DATA IN THIS EXERCISE START
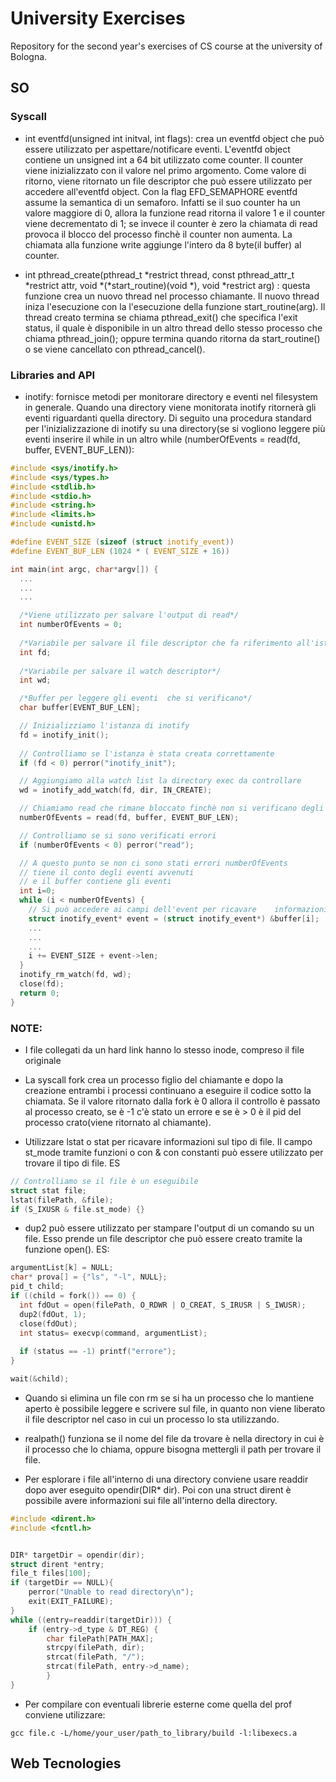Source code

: # University Exercises
Repository for the second year's exercises of CS course at the university of Bologna.

## SO

### Syscall 

* int eventfd(unsigned int initval, int flags): crea un eventfd object che può essere utilizzato per aspettare/notificare eventi. L'eventfd object contiene un unsigned int a 64 bit utilizzato come counter. Il counter viene inizializzato con il valore nel primo argomento. Come valore di ritorno, viene ritornato un file descriptor che può essere utilizzato per accedere all'eventfd object. Con la flag EFD_SEMAPHORE eventfd assume la semantica di un semaforo. Infatti se il suo counter ha un valore maggiore di 0, allora la funzione read ritorna il valore 1 e il counter viene decrementato di 1; se invece il counter è zero la chiamata di read provoca il blocco del processo finchè il counter non aumenta. La chiamata alla funzione write aggiunge l'intero da 8 byte(il buffer) al counter.

* int pthread_create(pthread_t *restrict thread,
                          const pthread_attr_t *restrict attr,
                          void *(*start_routine)(void *),
                          void *restrict arg) : questa funzione crea un nuovo thread nel processo chiamante. Il nuovo thread iniza l'esecuzione con la l'esecuzione della funzione start_routine(arg). Il thread creato termina se chiama pthread_exit() che specifica l'exit status, il quale è disponibile in un altro thread dello stesso processo che chiama pthread_join(); oppure termina quando ritorna da start_routine() o se viene cancellato con pthread_cancel().


### Libraries and API

* inotify: fornisce metodi per monitorare directory e eventi nel filesystem in generale. Quando una directory viene monitorata inotify ritornerà gli eventi riguardanti quella directory.
Di seguito una procedura standard per l'inizializzazione di inotify su una directory(se si vogliono leggere più eventi inserire il while in un altro while (numberOfEvents = read(fd, buffer, EVENT_BUF_LEN)):
```C
#include <sys/inotify.h>
#include <sys/types.h>
#include <stdlib.h>
#include <stdio.h>
#include <string.h>
#include <limits.h>
#include <unistd.h>

#define EVENT_SIZE (sizeof (struct inotify_event))
#define EVENT_BUF_LEN (1024 * ( EVENT_SIZE + 16))

int main(int argc, char*argv[]) {
  ...
  ...
  ...

  /*Viene utilizzato per salvare l'output di read*/
  int numberOfEvents = 0;
  
  /*Variabile per salvare il file descriptor che fa riferimento all'istanza di inotify*/
  int fd;
  
  /*Variabile per salvare il watch descriptor*/
  int wd;

  /*Buffer per leggere gli eventi  che si verificano*/
  char buffer[EVENT_BUF_LEN];

  // Inizializziamo l'istanza di inotify
  fd = inotify_init();
  
  // Controlliamo se l'istanza è stata creata correttamente
  if (fd < 0) perror("inotify_init");

  // Aggiungiamo alla watch list la directory exec da controllare
  wd = inotify_add_watch(fd, dir, IN_CREATE);

  // Chiamiamo read che rimane bloccato finchè non si verificano degli eventi 
  numberOfEvents = read(fd, buffer, EVENT_BUF_LEN);

  // Controlliamo se si sono verificati errori
  if (numberOfEvents < 0) perror("read");

  // A questo punto se non ci sono stati errori numberOfEvents 
  // tiene il conto degli eventi avvenuti
  // e il buffer contiene gli eventi 
  int i=0;
  while (i < numberOfEvents) {
    // Si può accedere ai campi dell'event per ricavare    informazioni utili
    struct inotify_event* event = (struct inotify_event*) &buffer[i];
    ...
    ...
    ...
    i += EVENT_SIZE + event->len;
  }
  inotify_rm_watch(fd, wd);
  close(fd);
  return 0;
}
```

### NOTE:

* I file collegati da un hard link hanno lo stesso inode, compreso il file originale 

* La syscall fork crea un processo figlio del chiamante e dopo la creazione entrambi i processi continuano a eseguire il codice sotto la chiamata.
  Se il valore ritornato dalla fork è 0 allora il controllo è passato al processo creato, se è -1 c'è stato un errore e se è > 0 è il pid del processo crato(viene ritornato al chiamante).

* Utilizzare lstat o stat per ricavare informazioni sul tipo di file. Il campo st_mode tramite funzioni o con & con constanti può essere utilizzato per trovare il tipo di file. 
ES
```C
// Controlliamo se il file è un eseguibile
struct stat file;
lstat(filePath, &file);
if (S_IXUSR & file.st_mode) {}
```

* dup2 può essere utilizzato per stampare l'output di un comando su un file. Esso prende un file descriptor che può essere creato tramite la funzione open().
ES:
```C
argumentList[k] = NULL;
char* prova[] = {"ls", "-l", NULL};
pid_t child;
if ((child = fork()) == 0) {
  int fdOut = open(filePath, O_RDWR | O_CREAT, S_IRUSR | S_IWUSR);
  dup2(fdOut, 1);
  close(fdOut);
  int status= execvp(command, argumentList);
          
  if (status == -1) printf("errore");
}

wait(&child);
```
* Quando si elimina un file con rm se si ha un processo che lo mantiene aperto è possibile leggere e scrivere sul file, in quanto non viene liberato il file descriptor nel caso in cui un processo lo sta utilizzando.

* realpath() funziona se il nome del file da trovare è nella directory in cui è il processo che lo chiama, oppure bisogna mettergli il path per trovare il file.

* Per esplorare i file all'interno di una directory conviene usare readdir dopo aver eseguito opendir(DIR* dir). Poi con una struct dirent è possibile avere informazioni sui file all'interno della directory.
```C
#include <dirent.h>
#include <fcntl.h>


DIR* targetDir = opendir(dir);
struct dirent *entry;
file_t files[100];
if (targetDir == NULL){
	perror("Unable to read directory\n");
	exit(EXIT_FAILURE);
}
while ((entry=readdir(targetDir))) {
	if (entry->d_type & DT_REG) {
		char filePath[PATH_MAX];
		strcpy(filePath, dir);
		strcat(filePath, "/");
		strcat(filePath, entry->d_name);
		}
}

```
* Per compilare con eventuali librerie esterne come quella del prof conviene utilizzare:
```shell
gcc file.c -L/home/your_user/path_to_library/build -l:libexecs.a
```
## Web Tecnologies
DATA IN THIS EXERCISE END
■ ASSIGNMENT
Answer with a single number, the count of lines above that contain "oppure".

■ ANSWER SPACE
2